Exercise goal | If a line in the entries below includes "revealed", show that line.

Material shown |

——————————

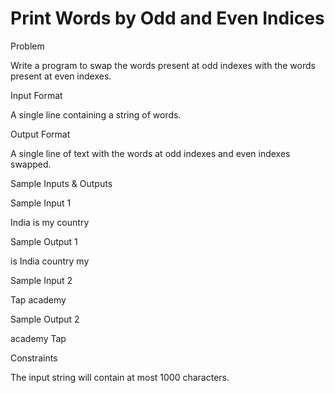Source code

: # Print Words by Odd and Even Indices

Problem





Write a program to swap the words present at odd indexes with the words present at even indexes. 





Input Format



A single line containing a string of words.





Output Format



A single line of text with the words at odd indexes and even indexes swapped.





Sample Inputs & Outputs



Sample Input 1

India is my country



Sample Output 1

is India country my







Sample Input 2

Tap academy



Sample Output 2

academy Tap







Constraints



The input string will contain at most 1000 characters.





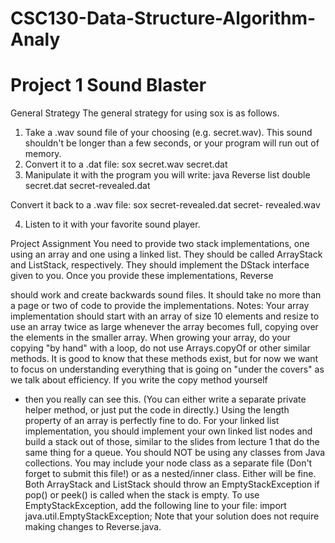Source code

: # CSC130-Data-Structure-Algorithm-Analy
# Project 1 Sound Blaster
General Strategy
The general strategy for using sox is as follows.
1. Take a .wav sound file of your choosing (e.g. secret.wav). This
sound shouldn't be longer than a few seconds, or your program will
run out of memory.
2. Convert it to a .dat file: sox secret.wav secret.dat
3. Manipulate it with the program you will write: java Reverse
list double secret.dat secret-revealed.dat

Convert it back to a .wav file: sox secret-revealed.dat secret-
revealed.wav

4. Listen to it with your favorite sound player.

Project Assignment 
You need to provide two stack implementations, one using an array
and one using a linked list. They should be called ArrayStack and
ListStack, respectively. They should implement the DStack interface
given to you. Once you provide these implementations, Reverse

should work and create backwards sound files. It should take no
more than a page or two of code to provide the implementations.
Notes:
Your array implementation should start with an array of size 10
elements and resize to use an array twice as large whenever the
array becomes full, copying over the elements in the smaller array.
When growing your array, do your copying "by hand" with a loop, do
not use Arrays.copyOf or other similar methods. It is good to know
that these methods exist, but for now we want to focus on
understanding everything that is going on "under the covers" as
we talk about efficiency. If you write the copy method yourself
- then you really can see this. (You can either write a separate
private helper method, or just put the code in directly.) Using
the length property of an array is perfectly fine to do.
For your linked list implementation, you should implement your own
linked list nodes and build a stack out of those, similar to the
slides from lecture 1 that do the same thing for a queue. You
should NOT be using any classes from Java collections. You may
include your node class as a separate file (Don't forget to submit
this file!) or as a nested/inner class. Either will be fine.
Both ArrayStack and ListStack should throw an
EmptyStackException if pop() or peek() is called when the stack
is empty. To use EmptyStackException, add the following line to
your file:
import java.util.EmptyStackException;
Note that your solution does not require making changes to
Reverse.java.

——————————

Reply |
list double secret.dat secret-revealed.dat
Convert it back to a .wav file: sox secret-revealed.dat secret-
revealed.wav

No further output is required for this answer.